WORK TASK - Using the records that follow, work out how many lines hold the string "includegraphics" and provide that number only.

RECORDS PROVIDED -
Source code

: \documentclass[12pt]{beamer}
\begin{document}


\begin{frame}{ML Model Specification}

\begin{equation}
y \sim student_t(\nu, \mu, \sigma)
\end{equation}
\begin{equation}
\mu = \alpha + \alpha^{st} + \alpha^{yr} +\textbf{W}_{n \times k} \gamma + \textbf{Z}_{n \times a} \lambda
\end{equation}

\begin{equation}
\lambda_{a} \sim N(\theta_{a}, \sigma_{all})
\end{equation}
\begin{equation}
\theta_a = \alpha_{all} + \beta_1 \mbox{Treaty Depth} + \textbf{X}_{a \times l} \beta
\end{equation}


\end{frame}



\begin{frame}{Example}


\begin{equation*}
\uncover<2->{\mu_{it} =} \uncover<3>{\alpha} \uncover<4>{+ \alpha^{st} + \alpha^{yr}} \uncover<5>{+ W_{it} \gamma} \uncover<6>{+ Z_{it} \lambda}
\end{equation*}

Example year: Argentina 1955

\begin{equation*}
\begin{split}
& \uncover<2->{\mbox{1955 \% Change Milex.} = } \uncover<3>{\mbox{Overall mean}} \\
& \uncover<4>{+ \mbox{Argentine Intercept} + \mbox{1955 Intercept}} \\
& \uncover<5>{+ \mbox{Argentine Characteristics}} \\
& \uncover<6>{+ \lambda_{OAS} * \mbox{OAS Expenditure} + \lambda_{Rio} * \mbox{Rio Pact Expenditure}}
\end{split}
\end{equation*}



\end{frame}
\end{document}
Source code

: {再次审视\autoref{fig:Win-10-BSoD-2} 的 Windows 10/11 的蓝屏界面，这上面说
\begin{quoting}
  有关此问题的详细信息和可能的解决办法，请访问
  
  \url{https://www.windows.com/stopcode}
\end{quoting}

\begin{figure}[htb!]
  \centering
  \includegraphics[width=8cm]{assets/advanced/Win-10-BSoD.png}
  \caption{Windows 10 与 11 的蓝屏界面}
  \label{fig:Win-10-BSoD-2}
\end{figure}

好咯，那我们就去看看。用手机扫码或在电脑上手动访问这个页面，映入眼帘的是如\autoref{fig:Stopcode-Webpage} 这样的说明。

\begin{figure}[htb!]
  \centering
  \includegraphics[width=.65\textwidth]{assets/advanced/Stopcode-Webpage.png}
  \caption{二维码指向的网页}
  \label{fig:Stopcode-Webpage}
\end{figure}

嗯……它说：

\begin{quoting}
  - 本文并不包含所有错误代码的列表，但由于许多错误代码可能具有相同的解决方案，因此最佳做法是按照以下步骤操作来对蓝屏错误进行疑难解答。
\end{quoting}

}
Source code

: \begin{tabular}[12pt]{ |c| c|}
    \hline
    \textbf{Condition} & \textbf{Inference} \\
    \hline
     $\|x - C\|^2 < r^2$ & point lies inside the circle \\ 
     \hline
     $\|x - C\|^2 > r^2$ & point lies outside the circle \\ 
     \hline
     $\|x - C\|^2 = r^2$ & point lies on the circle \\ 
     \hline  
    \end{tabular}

ANSWER TO THE PROBLEM - 2